Una percentuale importante di quello che facciamo online oggi avviene fuori dal web, tramite applicazioni mobile o sistemi chiusi. Esiste un pericolo reale che il web possa diventare obsoleto? Come evitarlo?

“Dobbiamo innanzitutto notare che la maggior parte delle pagine web vengono mostrate in modo diverso sugli smartphone e sui computer, ma sono sempre pagine web, il che ci dimostra come questa tecnologia sia flessibile e capace di adattarsi a strumenti diversi. Il cambiamento più significativo è che molte attività, come la consultazione di un sito dopo una ricerca su Google, non sono più svolte tramite la tecnologia open del web.

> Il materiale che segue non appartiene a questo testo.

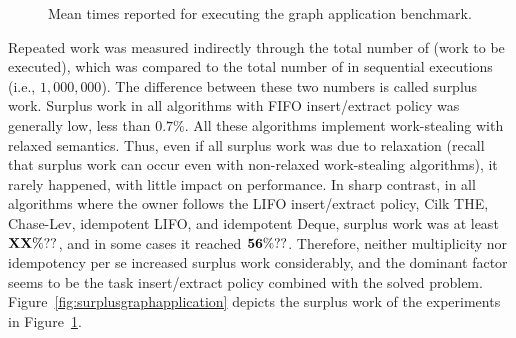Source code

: \begin{figure}[!ht]

  \caption{\label{fig:graphapplication} Mean times reported for executing the graph application benchmark.}
\end{figure}

Repeated work was measured indirectly through the total number of \Puts (work to be executed), which was compared to the total number of \Puts in sequential executions (i.e., $1,000,000$). The difference between these two numbers is called surplus work. Surplus work in all algorithms with FIFO insert/extract policy was generally low, less than $0.7\%$. All these algorithms implement work-stealing with relaxed semantics. Thus, even if all surplus work was due to relaxation (recall that surplus work can occur even with non-relaxed work-stealing algorithms), it rarely happened, with little impact on performance. In sharp contrast, in all algorithms where the owner follows the LIFO insert/extract policy, Cilk THE, Chase-Lev, idempotent LIFO, and idempotent Deque, surplus work was at least $\bf XX\%??$, and in some cases it reached $\bf 56\%??$. Therefore, neither multiplicity nor idempotency per se increased surplus work considerably, and the dominant factor seems to be the task insert/extract policy combined with the solved problem. Figure~\ref{fig:surplusgraphapplication} depicts the surplus work of the experiments in Figure~\ref{fig:graphapplication}.

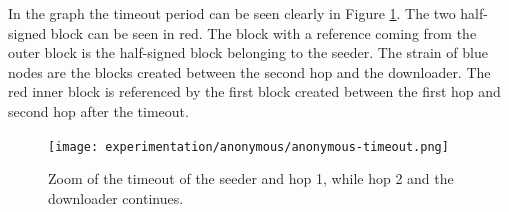 In the graph the timeout period can be seen clearly in Figure \ref{fig:synthetic-anonymous-timeout}.
The two half-signed block can be seen in red.
The block with a reference coming from the outer block is the half-signed block belonging to the seeder.
The strain of blue nodes are the blocks created between the second hop and the downloader.
The red inner block is referenced by the first block created between the first hop and second hop after the timeout.

\begin{figure}
	\centerline{\texttt{[image: experimentation/anonymous/anonymous-timeout.png]}}
	\caption{Zoom of the timeout of the seeder and hop 1, while hop 2 and the downloader continues.}
	\label{fig:synthetic-anonymous-timeout}
\end{figure}



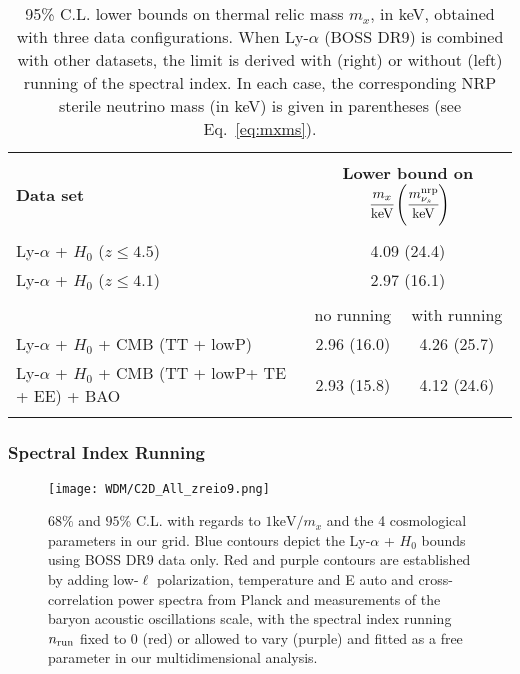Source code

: \begin{table}
\begin{center}
\begin{tabular}{lcc}
\hline \\[-10pt]
\textbf{Data set} & \multicolumn{2}{c}{ \textbf{Lower bound on $\; \cfrac{m_x}{\mathrm{keV}} \left( \cfrac{m^{\mathrm{nrp}}_{\nu_s}}{\mathrm{keV}} \right)$}}\\[2pt]
\hline \\[-10pt]
Ly-$\alpha$ + $H_0$ ($z \leq 4.5$) & \multicolumn{2}{c}{4.09 (24.4)} \\[2pt]
Ly-$\alpha$ + $H_0$ ($z \leq 4.1$) & \multicolumn{2}{c}{ 2.97 (16.1)} \\[2pt]
\hline \\[-10pt]
 & no running & with running\\[2pt]
Ly-$\alpha$ + $H_0$ + CMB {\scriptsize (TT + lowP)} & 2.96 (16.0) & 4.26 (25.7)\\[2pt]
Ly-$\alpha$ + $H_0$ + CMB {\scriptsize (TT + lowP+ TE + EE)} + BAO & 2.93 (15.8) & 4.12 (24.6)\\[2pt]
\hline \\[-10pt]
\end{tabular}
\end{center}
\caption{95\% C.L. lower bounds on thermal relic mass $m_x$, in keV, obtained with three data configurations. When Ly-$\alpha$ (BOSS DR9) is combined with other datasets, the limit is derived  with (right) or without (left) running of the spectral index. In each case, the corresponding NRP sterile neutrino mass (in keV) is given in parentheses (see Eq.~\ref{eq:mxms}).}
\label{tab:CL95_1D}
\end{table}


\subsubsection{Spectral Index Running}

\begin{figure}
\begin{center}
\texttt{[image: WDM/C2D\_All\_zreio9.png]}
\caption{$68\%$ and $95\%$ C.L. with regards to $1 \mathrm{keV} / m_x$ and the 4 cosmological parameters in our grid. Blue contours depict the Ly-$\alpha$ + $H_0$ bounds using BOSS DR9 data only. Red and purple contours are established by adding low-$\ell$ polarization, temperature and E auto and cross-correlation power spectra from Planck and measurements of the baryon acoustic oscillations scale, with the spectral index running $n_{\rm run}$ fixed to 0 (red) or allowed to vary (purple) and fitted as a free parameter in our multidimensional analysis.}
\label{fig:Contour_nrun}
\end{center}
\end{figure}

“Usiamo applicazioni dedicate che installiamo sugli smartphone e che si basano su tecnologie proprietarie. La conseguenza è la frammentazione della tecnologia, il moltiplicarsi delle applicazioni e delle interfacce, invece che l’unicità e la collaborazione. Qui sta il pericolo: la perdita dell’universalità. Se l’open web venisse sostituito da qualcosa di equivalente o migliore da un punto di vista di funzionalità, e se fosse ancora completamente open, con specifiche note a tutti e funzionante con qualsiasi brand o strumento, come utente non mi preoccuperei. Il problema sorge quando quel modello viene sostituito da una tecnologia proprietaria, che nessuno può implementare perché è segreta o protetta dal copyright.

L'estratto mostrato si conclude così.